→ **EXERCISE GOAL**
Your output should be each line from the material below that has the word "many".
---- MATERIAL SUPPLIED
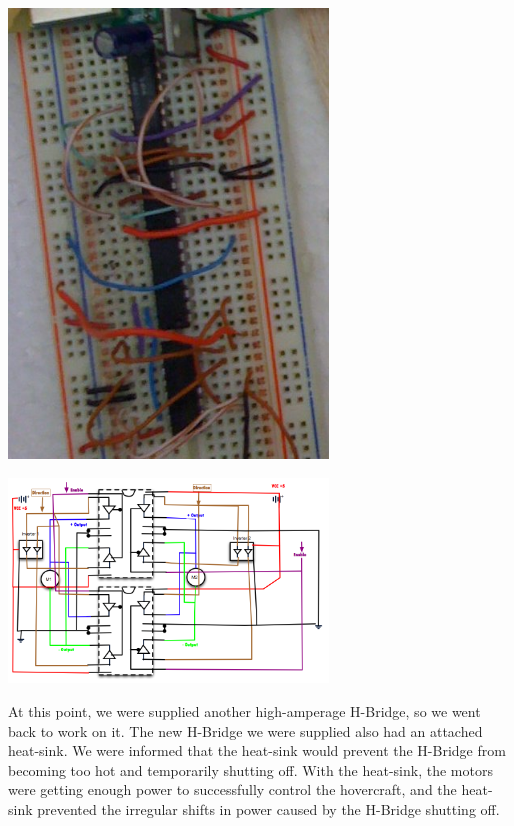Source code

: \begin{center}
  \includegraphics[width=85mm]{imageSources/designProblemsHBridge1.png}
\end{center}
\label{HbridgeWiring}

\begin{center}
  \includegraphics[width=85mm]{imageSources/designProblemsHBridge2.png}
\end{center}
\label{HbridgeWiring2}

At this point, we were supplied another high-amperage H-Bridge, so we went back to work on it. The new H-Bridge we were supplied also had an attached heat-sink. We were informed that the heat-sink would prevent the H-Bridge from becoming too hot and temporarily shutting off. With the heat-sink, the motors were getting enough power to successfully control the hovercraft, and the heat-sink prevented the irregular shifts in power caused by the H-Bridge shutting off.

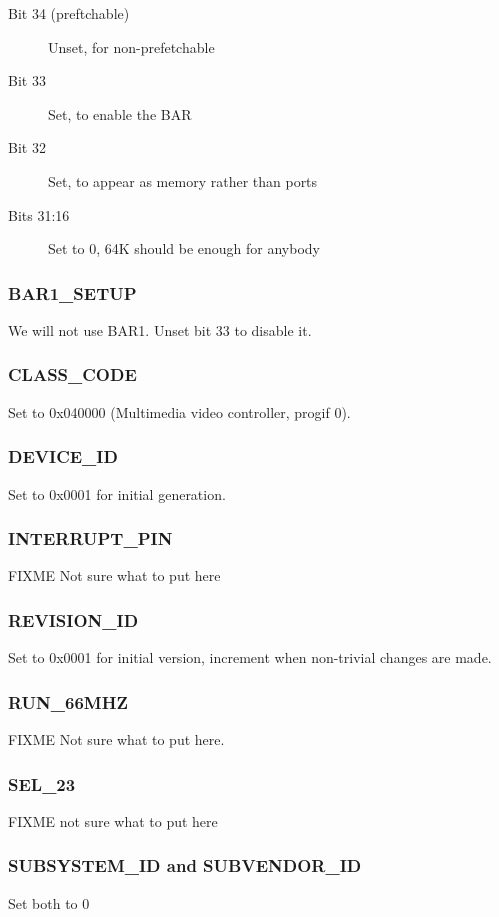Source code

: \documentclass[12pt]{article}
\begin{document}
\begin{description}
\item[Bit 34 (preftchable)] Unset, for non-prefetchable
\item[Bit 33] Set, to enable the BAR
\item[Bit 32] Set, to appear as memory rather than ports
\item[Bits 31:16] Set to 0, 64K should be enough for anybody
\end{description}

\subsubsection{BAR1\_SETUP}
We will not use BAR1. Unset bit 33 to disable it.

\subsubsection{CLASS\_CODE}
Set to 0x040000 (Multimedia video controller, progif 0).

\subsubsection{DEVICE\_ID}
Set to 0x0001 for initial generation.

\subsubsection{INTERRUPT\_PIN}
FIXME Not sure what to put here

\subsubsection{REVISION\_ID}
Set to 0x0001 for initial version, increment when non-trivial changes are made.

\subsubsection{RUN\_66MHZ}
FIXME Not sure what to put here.

\subsubsection{SEL\_23}
FIXME not sure what to put here

\subsubsection{SUBSYSTEM\_ID and SUBVENDOR\_ID}
Set both to 0
\end{document}
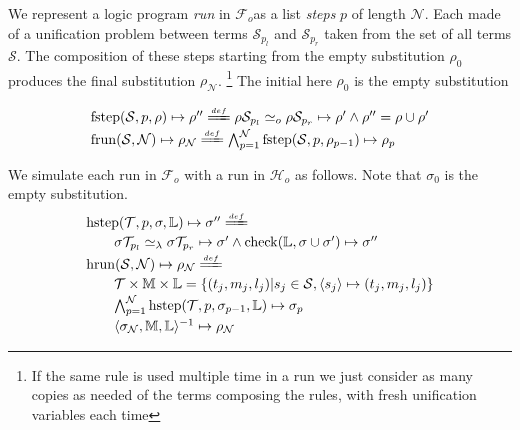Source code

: \documentclass[sigconf,natbib=false,review]{acmart}
\newcommand{\UnifRel}{\ensuremath{\simeq}}
\newcommand{\Uo}{\ensuremath{\UnifRel_o}\xspace}
\newcommand{\Ue}{\ensuremath{\UnifRel_\lambda}\xspace}
\newcommand{\Fo}{\ensuremath{\mathcal{F}_{\!o}\xspace}} %
\newcommand{\Ho}{\ensuremath{\mathcal{H}_o}\xspace}
\begin{document}
We represent a logic program \emph{run} in \Fo as
a list \emph{steps} $p$ of length $\mathcal{N}$. Each made of a
unification problem between terms $\mathcal{S}_{p_l}$ and
$\mathcal{S}_{p_r}$ taken from the set of all terms $\mathcal{S}$.
The composition of these steps starting from the
empty substitution $\rho_0$ produces the final
substitution $\rho_\mathcal{N}$.
\footnote{If the same rule is used multiple time in a run we
just consider as many copies as needed of the terms composing the
rules, with fresh unification variables each time}
The initial here $\rho_0$ is the empty substitution
%
\newcommand{\progress}{\ensuremath{\mathrm{check}}\xspace}
\newcommand{\fstep}{\ensuremath{\mathrm{fstep}}\xspace}
\newcommand{\hstep}{\ensuremath{\mathrm{hstep}}\xspace}
\newcommand{\frun}{\ensuremath{\mathrm{frun}}\xspace}
\newcommand{\hrun}{\ensuremath{\mathrm{hrun}}\xspace}
\newcommand{\stepF}[4]{\ensuremath{\fstep(#1,#2,#3) \mapsto #4}}
\newcommand{\stepFD}[5]{%
\ensuremath{#3 #1_{#2_l} \Uo #3 #1_{#2_r} \mapsto #4 \land #5 = #3 \cup #4}}
\newcommand{\stepH}[5]{\ensuremath{\hstep(#1,#2,#3,#4) \mapsto #5}}
\newcommand{\stepHD}[6]{\ensuremath{%
#3 #1_{#2_l} \Ue #3 #1_{#2_r} \mapsto #4 \land \progress(#6,#3 \cup #4) \mapsto #5}}
\newcommand{\runF}[3]{\ensuremath{\frun(#1,#2) \mapsto #3_{#2}}}
\newcommand{\runFD}[2]{\ensuremath{%
\bigwedge_{p = 1}^{#2} \stepF{#1}{p}{\rho_{p-1}}{\rho_{p}}}}
\newcommand{\runH}[3]{\ensuremath{\hrun(#1,#2) \mapsto #3_{#2}}}
\newcommand{\runHD}[3]{\ensuremath{%
\bigwedge_{p = 1}^{#2} \stepH{#1}{p}{\sigma_{p-1}}{#3}{\sigma_{p}}}}
\newcommand{\deff}{\ensuremath{\stackrel{{\scriptscriptstyle def}}{=\!=\!\!\!=}}}
\def\linkStore{\ensuremath{\mathbb{L}}}

$$
\begin{array}{l}
\stepF{\mathcal{S}}{p}{\rho}{\rho''}
\deff
\stepFD{\mathcal{S}}{p}{\rho}{\rho'}{\rho''}\vspace{2pt}\\
\runF{\mathcal{S}}{\mathcal{N}}{\rho}
\deff
\runFD{\mathcal{S}}{\mathcal{N}}
\end{array}
$$

We simulate each run in \Fo{} with a run in \Ho as follows.
Note that $\sigma_0$ is the empty substitution.
$$
\begin{array}{l}
\stepH{\mathcal{T}}{p}{\sigma}{\linkStore}{\sigma''} \deff\vspace{2pt}\\
  \qquad\stepHD{\mathcal{T}}{p}{\sigma}{\sigma'}{\sigma''}{\linkStore}\vspace{2pt}\\
\runH{\mathcal{S}}{\mathcal{N}}{\rho} \deff \vspace{2pt}\\
  \qquad \mathcal{T} \times \mathbb{M} \times \linkStore = \{ (t_j,m_j,l_j) | s_j \in \mathcal{S}, \C{s_j}{t_j}{m_j}{l_j} \}\vspace{2pt}\\
  \qquad \runHD{\mathcal{T}}{\mathcal{N}}{\linkStore}\vspace{2pt}\\
  \qquad \D{\sigma_{\mathcal{N}}}{\mathbb{M}}{\linkStore}{\rho_{\mathcal{N}}}
\end{array}
$$
\end{document}
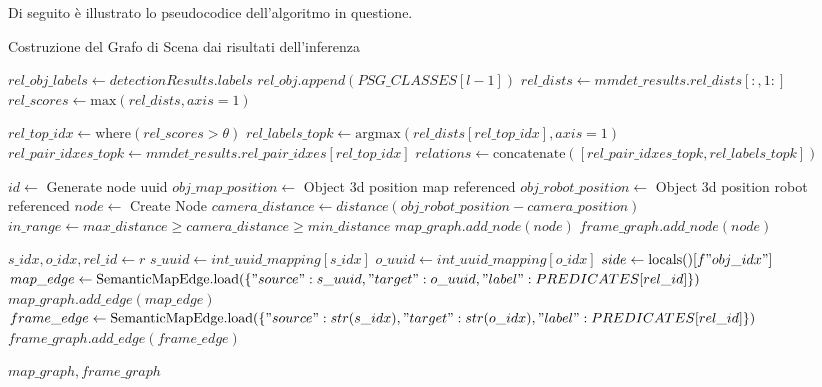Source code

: Di seguito è illustrato lo pseudocodice dell'algoritmo in questione.
\begin{algorithm}[H]
  \caption{Costruzione del Grafo di Scena dai risultati dell'inferenza}
  \begin{algorithmic}[1]
  \State $rel\_obj\_labels \gets detectionResults.labels$
    \State $rel\_obj.append(PSG\_CLASSES[l - 1])$
  \EndFor
  \State $rel\_dists \gets mmdet\_results.rel\_dists[:, 1:]$
  \State $rel\_scores \gets \text{max}(rel\_dists, axis=1)$
  
  \State $rel\_top\_idx \gets \text{where}(rel\_scores > \theta)$
  \State $rel\_labels\_topk \gets \text{argmax}(rel\_dists[rel\_top\_idx], axis=1)$
  \State $rel\_pair\_idxes\_topk \gets mmdet\_results.rel\_pair\_idxes[rel\_top\_idx]$
  \State $relations \gets \text{concatenate}([rel\_pair\_idxes\_topk, rel\_labels\_topk])$
  
      \State $id \gets$ Generate node uuid 
      \State $obj\_map\_position \gets$ Object 3d position map referenced
      \State $obj\_robot\_position \gets$ Object 3d position robot referenced
      \State $node \gets$ Create Node
      \State $camera\_distance \gets distance(obj\_robot\_position - camera\_position)$
      \State $in\_range \gets max\_distance \geq camera\_distance \geq min\_distance$
          \State $map\_graph.add\_node(node)$
            \State $frame\_graph.add\_node(node)$
          \EndIf
      \EndIf
  \EndFor
  
      \State $s\_idx, o\_idx, rel\_id \gets r$
      \State $s\_uuid \gets int\_uuid\_mapping[s\_idx]$
      \State $o\_uuid \gets int\_uuid\_mapping[o\_idx]$
              \State $side \gets \text{locals()}[f"{obj}\_idx"]$
              \State $map\_edge \gets \text{SemanticMapEdge.load}(\{ "source": s\_uuid, "target": o\_uuid, "label": PREDICATES[rel\_id] \})$
              \State $map\_graph.add\_edge(map\_edge)$
                  \State $frame\_edge \gets \text{SemanticMapEdge.load}(\{ "source": str(s\_idx), "target": str(o\_idx), "label": PREDICATES[rel\_id] \})$
                  \State $frame\_graph.add\_edge(frame\_edge)$
              \EndIf
          \EndFor
      \EndIf
  \EndFor
  
  \Return $map\_graph, frame\_graph$
  \EndProcedure
  \end{algorithmic}
  \end{algorithm}

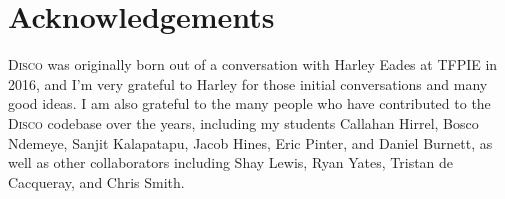 \documentclass[submission,copyright,creativecommons]{eptcs}
\newcommand{\disco}{\textsc{Disco}\xspace}
\begin{document}
\section{Acknowledgements}
\label{sec:acks}

\disco was originally born out of a conversation with Harley Eades at
TFPIE in 2016, and I'm very grateful to Harley for those initial
conversations and many good ideas.  I am also grateful to the many
people who have contributed to the \disco codebase over the years,
including my students Callahan Hirrel, Bosco Ndemeye, Sanjit
Kalapatapu, Jacob Hines, Eric Pinter, and Daniel Burnett, as well as
other collaborators including Shay Lewis, Ryan Yates, Tristan de
Cacqueray, and Chris Smith.



\end{document}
--------
→ **RESPONSE**
just consider as many copies as needed of the terms composing the
conversations and many good ideas.  I am also grateful to the many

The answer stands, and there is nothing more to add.